Once you have done that you can apply reverse scaling to this dataframe to inspect the feature ranges in the original feature space.

**2.3** Plot the decision areas of the decision tree, the factual instance and the box of the counterfactuals. You can use the code provided below. (Note: use the scaled data)

In [None]:
# -------------
# choose factual instance
# -------------
idx = 54
print('The actual label of sample {0} is {1}.'.format(idx, y_test.iloc[idx,-1]))
print('The predicted label of sample {0} is {1}.'.format(idx, y_pred.loc[idx]))
# define the factual instance
u = pd.DataFrame(np.array(X_test.loc[idx,:]).reshape(1,-1), columns=X_test.columns)
u

In [None]:
## ****************************************************************************
##                           adjust code here for Q 2.1
## ****************************************************************************

# import robust CE package
import rce

# assign all parameters
...

# run model
...


## ****************************************************************************
##                           adjust code here for Q 2.2
## ****************************************************************************

# create dataframe with lower and upper bounds of the box

...

bounds = ...

In [None]:
## ****************************************************************************
##                           code for Q 2.1 (ideally no need to adjust)
## ****************************************************************************

# -------------
# visualise results
# -------------

import matplotlib.pyplot as plt
from mlxtend.plotting import plot_decision_regions
from matplotlib.patches import Rectangle

# features to plot
features_to_plot = {'x':'duration','y':'credit_amount'}

# details for plotting datapoints
scatter_kwargs = {'s': 80, 'edgecolor': None, 'alpha': 0.6}
contourf_kwargs = {'alpha': 0.2}
scatter_highlight_kwargs = {'s': 120, 'label': 'factual instance', 'alpha': 1.0, 'c':'yellow', 'edgecolor':'darkgrey'}

# Create figure and axes
fig, ax = plt.subplots(1,figsize=(10, 10))

# plot decision areas
plot_decision_regions(np.array(X_test), np.array(y_test).squeeze(), 
                      clf=clf, 
                      legend=2, # top left 
                      X_highlight=np.array(u), # factual instance
                      zoom_factor=1, # level of detail
                      scatter_kwargs=scatter_kwargs, # size, color, etc. of datapoints
                      contourf_kwargs=contourf_kwargs,
                      scatter_highlight_kwargs=scatter_highlight_kwargs) # size, color, etc. of factual instance

# adding robust CE box
ax.add_patch(Rectangle((bounds.loc['lower_bound'][features_to_plot['x']], 
                        bounds.loc['lower_bound'][features_to_plot['y']]), 
                       rho*2, rho*2,
                       color='green',
                       edgecolor = 'black',
                       fill=True,
                       lw=0.5,
                       alpha=0.6))

# Adding axes annotations
plt.xlabel(f'scaled {features_to_plot["x"]}')
plt.ylabel(f'scaled {features_to_plot["y"]}')
plt.title('Decision areas of the decision tree')
plt.xlim(-0.05, 0.8)
plt.ylim(-0.05, 0.8)

plt.show()

## 3. Discussion 

(10 points)

**3.1** Describe the results – what does the function return, what does the resulting box tell us, how can we formulate an explanation from it? Use the results for sample at index 54 to support your answer.
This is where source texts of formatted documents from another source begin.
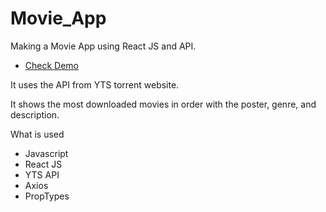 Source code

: # Movie_App

Making a Movie App using React JS and API.

 - [Check Demo](https://jameshan2002.github.io/movie_app/)

It uses the API from YTS torrent website.

It shows the most downloaded movies in order with the poster, genre, and description.

What is used
- Javascript
- React JS
- YTS API
- Axios
- PropTypes
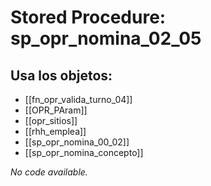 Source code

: # Stored Procedure: sp_opr_nomina_02_05

## Usa los objetos:
- [[fn_opr_valida_turno_04]]
- [[OPR_PAram]]
- [[opr_sitios]]
- [[rhh_emplea]]
- [[sp_opr_nomina_00_02]]
- [[sp_opr_nomina_concepto]]

*No code available.*
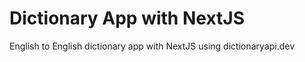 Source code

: # Dictionary App with NextJS

English to English dictionary app with NextJS using dictionaryapi.dev
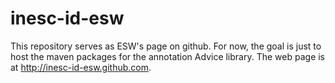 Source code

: inesc-id-esw
============

This repository serves as ESW's page on github. For now, the goal is just to
host the maven packages for the annotation Advice library.  The web page is at
<http://inesc-id-esw.github.com>.

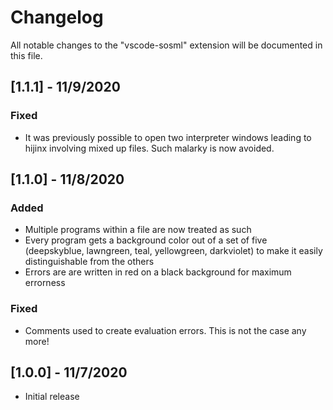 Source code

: # Changelog

All notable changes to the "vscode-sosml" extension will be documented in this file.

## [1.1.1] - 11/9/2020

### Fixed

- It was previously possible to open two interpreter windows leading to hijinx involving mixed up files. Such malarky is now avoided.

## [1.1.0] - 11/8/2020

### Added

- Multiple programs within a file are now treated as such
- Every program gets a background color out of a set of five (deepskyblue, lawngreen, teal, yellowgreen, darkviolet) to make it easily distinguishable from the others
- Errors are are written in red on a black background for maximum errorness

### Fixed

- Comments used to create evaluation errors. This is not the case any more!

## [1.0.0] - 11/7/2020

- Initial release
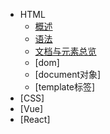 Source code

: - HTML
  - [概述](./docs/html/html_summary.md)
  - [语法](./docs/html/html_syntax.md)
  - [文档与元素总览](./docs/html/html_element.md)
  - [dom]
  - [document对象]
  - [template标签]
- [CSS]
- [Vue]
- [React] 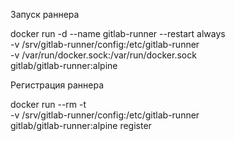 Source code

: Запуск раннера

docker run -d --name gitlab-runner --restart always \
    -v /srv/gitlab-runner/config:/etc/gitlab-runner \
    -v /var/run/docker.sock:/var/run/docker.sock \
    gitlab/gitlab-runner:alpine

Регистрация раннера

docker run --rm -t \
-v /srv/gitlab-runner/config:/etc/gitlab-runner \
gitlab/gitlab-runner:alpine register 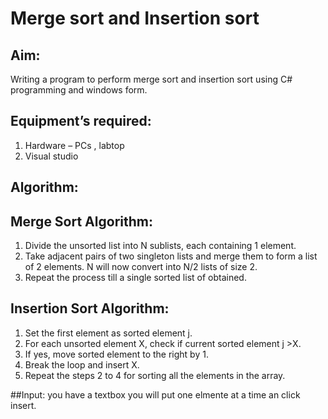 # Merge sort and Insertion sort

## Aim:
Writing a program to perform merge sort and insertion sort using C# programming and windows form.

## Equipment’s required:
1.	Hardware – PCs , labtop
2.  Visual studio 

## Algorithm:
## Merge Sort Algorithm:
1. Divide the unsorted list into N sublists, each containing 1 element.
2. Take adjacent pairs of two singleton lists and merge them to form a list of 2 elements. N will now convert into N/2 lists of size 2.
3. Repeat the process till a single sorted list of obtained.

## Insertion Sort Algorithm:
1.	Set the first element as sorted element j.
2.	For each unsorted element X, check if current sorted element j >X.
3.	If yes, move sorted element to the right by 1.
4.	Break the loop and insert X.
5.	Repeat the steps 2 to 4 for sorting all the elements in the array.

##Input:
you have a textbox you will put one elmente at a time an click insert.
**3.2** In some situations the iterative approach may take quite long. In our paper we describe a heuristic variant that solves the problem much quicker. Describe this heuristic and explain why it is quicker, and what trade-off we might run into. You can find the paper here: https://pubsonline.informs.org/doi/abs/10.1287/ijoc.2023.0153?journalCode=ijoc. It is also uploaded to the Github repo.

**3.3** Run the code again, now using the heuristic. Explain the result and compare the result with the previous one.

---
# Symbolic regression

In this assignment you will again compare GPLearn with PySR by choosing an equation from the AI Feynman Physics-Inspired Database of Equations (Udrescu & Tegmark, 2019). You will download the dataset and load it into this assignment notebook. 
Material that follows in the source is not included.